若い被験者に課題を与え脳磁図を記録する実験に立ち会ったことがある。実験室から出てきた被験者は顔を真っ赤にして汗をかいている人も有り、涼しい顔で出てきた人もある。
同じだけ課題をこなしても使用する脳部位の広さや時間は人によって異なる。課題の成績と脳の活動部位や活動量との対応付けの難しさは画像で見るデモでは伺えない。

指先をいつも器用に使っていたり、あるいは計算していたりしても、それだけで脳の活動が盛んだとは限らないし、盛んならそれで良いとも言えない。大事なのはどれだけ沢山の脳を動員するかではないだろうか。
身体はいつも何処か少し故障していて不思議でない。偶々、脳の一部が円滑に機能していなくても、沢山の細胞が同時に働いていて、遅れをとっている細胞の活動をカバーしいてくれるだろう。
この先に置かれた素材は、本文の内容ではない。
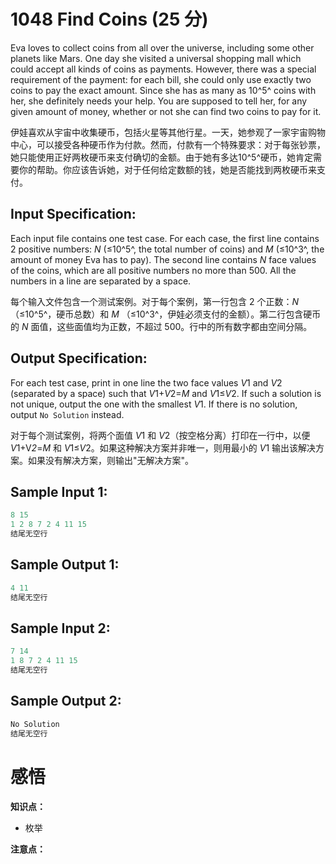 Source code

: # 1048 Find Coins (25 分)

Eva loves to collect coins from all over the universe, including some other planets like Mars. One day she visited a universal shopping mall which could accept all kinds of coins as payments. However, there was a special requirement of the payment: for each bill, she could only use exactly two coins to pay the exact amount. Since she has as many as 10^5^ coins with her, she definitely needs your help. You are supposed to tell her, for any given amount of money, whether or not she can find two coins to pay for it.

伊娃喜欢从宇宙中收集硬币，包括火星等其他行星。一天，她参观了一家宇宙购物中心，可以接受各种硬币作为付款。然而，付款有一个特殊要求：对于每张钞票，她只能使用正好两枚硬币来支付确切的金额。由于她有多达10^5^硬币，她肯定需要你的帮助。你应该告诉她，对于任何给定数额的钱，她是否能找到两枚硬币来支付。

## Input Specification:

Each input file contains one test case. For each case, the first line contains 2 positive numbers: *N* (≤10^5^, the total number of coins) and *M* (≤10^3^, the amount of money Eva has to pay). The second line contains *N* face values of the coins, which are all positive numbers no more than 500. All the numbers in a line are separated by a space.

每个输入文件包含一个测试案例。对于每个案例，第一行包含 2 个正数：*N* （≤10^5^，硬币总数）和 *M* （≤10^3^，伊娃必须支付的金额）。第二行包含硬币的 *N* 面值，这些面值均为正数，不超过 500。行中的所有数字都由空间分隔。

## Output Specification:

For each test case, print in one line the two face values *V*1 and *V*2 (separated by a space) such that *V*1+*V*2=*M* and *V*1≤*V*2. If such a solution is not unique, output the one with the smallest *V*1. If there is no solution, output `No Solution` instead.

对于每个测试案例，将两个面值 *V*1 和 *V*2（按空格分离）打印在一行中，以便 *V*1+V*2*=*M* 和 *V*1≤*V*2。如果这种解决方案并非唯一，则用最小的 *V*1 输出该解决方案。如果没有解决方案，则输出"无解决方案"。

## Sample Input 1:

```cpp
8 15
1 2 8 7 2 4 11 15
结尾无空行
```

## Sample Output 1:

```cpp
4 11
结尾无空行
```

## Sample Input 2:

```cpp
7 14
1 8 7 2 4 11 15
结尾无空行
```

## Sample Output 2:

```cpp
No Solution
结尾无空行
```

# 感悟

**知识点：**

- 枚举

**注意点：**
より沢山の細胞を動員する脳は「度忘れ」が少なく、「回転が速い」。どれだけ沢山動員するかは簡単に測れないし、生まれつきで決まっているのか、乳幼児期の体験によるものかも分からない。しかし手遅れだと決まったわけでもない。
絵の好きな人なら画家でなくても一瞥で情景から沢山のことを読み取り憶えている。画家はそれをカンバスに移しているだけだとも言えるだろう。過去の出来事の後先を辿って次々に思い出す人がある。理路整然と話が出来るための条件である。付け焼刃で真似できることでないが、そうしたことが沢山の脳を働かせるということだと思う。